We accompanied the launch of this new storyboard with a webinar – hosted by TCJE's Alycia Castillo, with panelists Cate Graziani (Texas Harm Reduction Alliance), David Johnson (Grassroots Leadership), and David McClendon (January Advisors) – as well as a blog post  from TCJE's Sarah Reyes, a contributor to this data project who shares what she learned about her own neighborhood, as well as what to consider when going to the polls.

Protesting Racism by Police

LETTER SEEKING A "NO CALL" POLICY: In late 2019, TCJE signed on to an advocates' letter to District Attorney Margaret Moore requesting that her office implement a “No Call” policy, under which her office would not issue charges, seek arrest or search warrants, or consider cases that rely on the word of law enforcement officers who are found to be biased or dishonest. The letter referenced the senseless tasing of Quentin Perkins, a Black man on his knees, by two Austin Police Department (APD) officers. It also referenced revelations of a ​slow official response to complaints alleging that ​former the APD Assistant Chief used racial slurs for more than a decade, as well as disproportionate arrests of people of color and unnecessary shootings of people with mental health conditions.

CITY COUNCIL RESOLUTION RELATED TO POLICE RACISM: Also in late 2019, TCJE joined other advocates in testifying before Austin City Council in regards to a resolution directing the City Manager to: hire an independent investigator; undertake a comprehensive investigation and evaluation of APD for racism and other discriminatory attitudes, training, protocols, or procedures; and delay the start of new cadet classes. This resolution passed over the police union’s objections. TCJE’s Doug Smith specifically testified about our data findings related to “stop-and-frisk on wheels.”

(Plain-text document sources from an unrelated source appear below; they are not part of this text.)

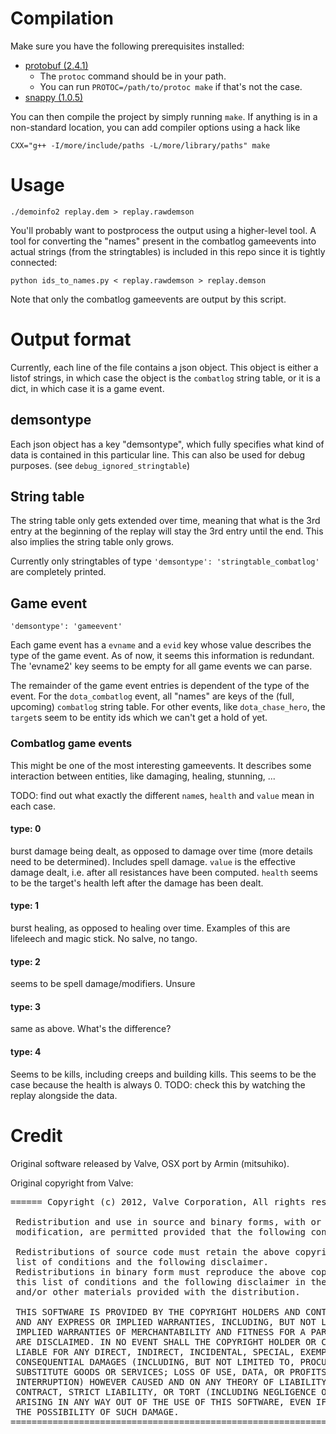 Compilation
===========

Make sure you have the following prerequisites installed:
- [protobuf (2.4.1)](http://code.google.com/p/protobuf)
    - The `protoc` command should be in your path.
    - You can run `PROTOC=/path/to/protoc make` if that's not the case.
- [snappy (1.0.5)](http://code.google.com/p/snappy)

You can then compile the project by simply running `make`. If anything is
in a non-standard location, you can add compiler options using a hack like

    CXX="g++ -I/more/include/paths -L/more/library/paths" make

Usage
=====

    ./demoinfo2 replay.dem > replay.rawdemson

You'll probably want to postprocess the output using a higher-level tool.
A tool for converting the "names" present in the combatlog gameevents into
actual strings (from the stringtables) is included in this repo since it is
tightly connected:

    python ids_to_names.py < replay.rawdemson > replay.demson

Note that only the combatlog gameevents are output by this script.

Output format
=============
Currently, each line of the file contains a json object. This object is either
a listof strings, in which case the object is the `combatlog` string table, or
it is a dict, in which case it is a game event.

demsontype
----------
Each json object has a key "demsontype", which fully specifies what kind of
data is contained in this particular line. This can also be used for debug purposes.
(see `debug_ignored_stringtable`)

String table
------------
The string table only gets extended over time, meaning that what is the 3rd
entry at the beginning of the replay will stay the 3rd entry until the end.
This also implies the string table only grows.

Currently only stringtables of type `'demsontype': 'stringtable_combatlog'` are completely  printed.

Game event
----------
`'demsontype': 'gameevent'`

Each game event has a `evname` and a `evid` key whose value describes the type
of the game event. As of now, it seems this information is redundant. The
'evname2' key seems to be empty for all game events we can parse.

The remainder of the game event entries is dependent of the type of the event.
For the `dota_combatlog` event, all "names" are keys of the (full, upcoming)
`combatlog` string table. For other events, like `dota_chase_hero`, the `target`s
seem to be entity ids which we can't get a hold of yet.

### Combatlog game events
This might be one of the most interesting gameevents. It describes some interaction
between entities, like damaging, healing, stunning, ...

TODO: find out what exactly the different `name`s, `health` and `value` mean in each case.

#### type: 0
burst damage being dealt, as opposed to damage over time (more details need to be determined).
Includes spell damage. `value` is the effective damage dealt, i.e. after all resistances have been
computed. `health` seems to be the target's health left after the damage has been dealt.

#### type: 1
burst healing, as opposed to healing over time. Examples of this are lifeleech and magic stick.
No salve, no tango.

#### type: 2
seems to be spell damage/modifiers. Unsure

#### type: 3
same as above. What's the difference?

#### type: 4
Seems to be kills, including creeps and building kills. This seems to be the case because the health
is always 0. TODO: check this by watching the replay alongside the data.

Credit
======
Original software released by Valve, OSX port by Armin (mitsuhiko).

Original copyright from Valve:
<pre>
====== Copyright (c) 2012, Valve Corporation, All rights reserved. ========

 Redistribution and use in source and binary forms, with or without 
 modification, are permitted provided that the following conditions are met:

 Redistributions of source code must retain the above copyright notice, this
 list of conditions and the following disclaimer.
 Redistributions in binary form must reproduce the above copyright notice, 
 this list of conditions and the following disclaimer in the documentation 
 and/or other materials provided with the distribution.

 THIS SOFTWARE IS PROVIDED BY THE COPYRIGHT HOLDERS AND CONTRIBUTORS "AS IS"
 AND ANY EXPRESS OR IMPLIED WARRANTIES, INCLUDING, BUT NOT LIMITED TO, THE 
 IMPLIED WARRANTIES OF MERCHANTABILITY AND FITNESS FOR A PARTICULAR PURPOSE 
 ARE DISCLAIMED. IN NO EVENT SHALL THE COPYRIGHT HOLDER OR CONTRIBUTORS BE 
 LIABLE FOR ANY DIRECT, INDIRECT, INCIDENTAL, SPECIAL, EXEMPLARY, OR 
 CONSEQUENTIAL DAMAGES (INCLUDING, BUT NOT LIMITED TO, PROCUREMENT OF 
 SUBSTITUTE GOODS OR SERVICES; LOSS OF USE, DATA, OR PROFITS; OR BUSINESS 
 INTERRUPTION) HOWEVER CAUSED AND ON ANY THEORY OF LIABILITY, WHETHER IN 
 CONTRACT, STRICT LIABILITY, OR TORT (INCLUDING NEGLIGENCE OR OTHERWISE) 
 ARISING IN ANY WAY OUT OF THE USE OF THIS SOFTWARE, EVEN IF ADVISED OF 
 THE POSSIBILITY OF SUCH DAMAGE.
===========================================================================
</pre>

LETTER CALLING FOR CHANGE IN LEADERSHIP: In April 2020, following APD’s fatal shooting of Mike Ramos, an unarmed man of color, TCJE signed on to a letter drafted by Austin Justice Coalition calling for a change in leadership specific to Police Chief Brian Manley, APD Chief of Staff Troy Gay, and Assistant City Manager Rey Arrellano; it also requested an independent investigation into the shooting, as well as a delay in the June 2020 Academy class and immediate implementation of training reforms to ensure that cadets are adequately trained in de-escalation as part of all use of force and scenario training.

WITHDRAWAL FROM GRANT PROCESS: TCJE and various partners also withdrew from a local grant proposal process involving APD, which sought federal funding for a diversion program for people with drug offenses, but which reinforced the police department’s unproductive philosophy towards people with substance use disorder.

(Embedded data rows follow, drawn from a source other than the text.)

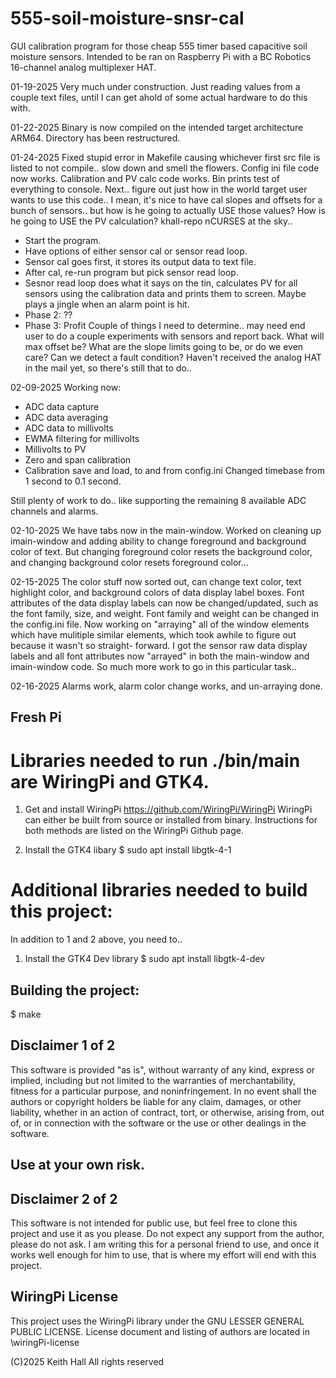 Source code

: # 555-soil-moisture-snsr-cal
GUI calibration program for those cheap 555 timer based capacitive soil
moisture sensors.
Intended to be ran on Raspberry Pi with a BC Robotics 16-channel analog
multiplexer HAT.

01-19-2025 Very much under construction. Just reading values from a couple text
files, until I can get ahold of some actual hardware to do this with.

01-22-2025
Binary is now compiled on the intended target architecture ARM64. Directory
has been restructured.

01-24-2025
Fixed stupid error in Makefile causing whichever first src file is listed to
not compile.. slow down and smell the flowers.
Config ini file code now works.
Calibration and PV calc code works.
Bin prints test of everything to console.
Next.. figure out just how in the world target user wants to use this code..
I mean, it's nice to have cal slopes and offsets for a bunch of sensors..
but how is he going to actually USE those values? How is he going to USE
the PV calculation? khall-repo nCURSES at the sky..
- Start the program.
- Have options of either sensor cal or sensor read loop.
- Sensor cal goes first, it stores its output data to text file.
- After cal, re-run program but pick sensor read loop.
- Sesnor read loop does what it says on the tin, calculates PV for all sensors
using the calibration data and prints them to screen. Maybe plays a jingle when
an alarm point is hit.
- Phase 2: ??
- Phase 3: Profit
Couple of things I need to determine.. may need end user to do a couple
experiments with sensors and report back. What will max offset be? What are the
slope limits going to be, or do we even care? Can we detect a fault condition?
Haven't received the analog HAT in the mail yet, so there's still that to do..

02-09-2025
Working now:
 - ADC data capture
 - ADC data averaging
 - ADC data to millivolts
 - EWMA filtering for millivolts
 - Millivolts to PV
 - Zero and span calibration
 - Calibration save and load, to and from config.ini
 Changed timebase from 1 second to 0.1 second.

Still plenty of work to do.. like supporting the remaining 8 available ADC
channels and alarms.

02-10-2025
We have tabs now in the main-window.
Worked on cleaning up imain-window and adding ability to change foreground
and background color of text. But changing foreground color resets the
background color, and changing background color resets foreground color...

02-15-2025
The color stuff now sorted out, can change text color, text highlight color, and
background colors of data display label boxes.
Font attributes of the data display labels can now be changed/updated, such as
the font family, size, and weight. Font family and weight can be changed in the
config.ini file.
Now working on "arraying" all of the window elements which have mulitiple
similar elements, which took awhile to figure out because it wasn't so straight-
forward. I got the sensor raw data display labels and all font attributes now
"arrayed" in both the main-window and imain-window code. So much more work to
go in this particular task..

02-16-2025
Alarms work, alarm color change works, and un-arraying done.

## Fresh Pi
# Libraries needed to run ./bin/main are WiringPi and GTK4.

1. Get and install WiringPi
https://github.com/WiringPi/WiringPi
WiringPi can either be built from source or installed from binary.
Instructions for both methods are listed on the WiringPi Github page.

2. Install the GTK4 libary
$ sudo apt install libgtk-4-1

# Additional libraries needed to build this project:
In addition to 1 and 2 above, you need to..

1. Install the GTK4 Dev library
$ sudo apt install libgtk-4-dev

## Building the project:
$ make



## Disclaimer 1 of 2
This software is provided "as is", without warranty of any kind, express or
implied, including but not limited to the warranties of merchantability,
fitness for a particular purpose, and noninfringement. In no event shall the
authors or copyright holders be liable for any claim, damages, or other
liability, whether in an action of contract, tort, or otherwise, arising from,
out of, or in connection with the software or the use or other dealings in the
software.
## Use at your own risk.

## Disclaimer 2 of 2
This software is not intended for public use, but feel free to clone this
project and use it as you please. Do not expect any support from the author,
please do not ask. I am writing this for a personal friend to use, and once
it works well enough for him to use, that is where my effort will end with
this project.

## WiringPi License
This project uses the WiringPi library under the GNU LESSER GENERAL PUBLIC
LICENSE.
License document and listing of authors are located in \wiringPi-license

(C)2025 Keith Hall
All rights reserved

TESTIMONY ABOUT POLICE VIOLENCE & APD BUDGET SHIFT: In June 2020, following the killing of George Floyd by police in Minneapolis and nationwide protests against police brutality, including in Austin, TCJE staff and hundreds of others testified before the Austin City Council at an emergency hearing on related to police reform.

The following week, the Austin City Council voted unanimously to shift funding from new and vacant officer positions to mental health services, conduct audits of police misconduct, prohibit the use of tear gas and choke-holds, limit the use of deadly force, and take action to reduce police killings, as well as reduce racial disparities in stops, citations, and arrests. The Council also stated a “no confidence” vote in police leadership, and two Council members asked the police chief to resign.

In August 2020, the City Council agreed to immediately shift $21 million in funding from the Austin Police Department budget to address various needs, including homelessness, domestic violence, mental health, and substance use. Another $80 million in police functions will be moved to civilian control, like the 911 call center, the crime lab, and internal affairs. Finally, the city is taking community input on an additional $50 million in police functions to determine if they should be moved to other agencies; these include activities that sworn officers currently handle for the city but may not need to.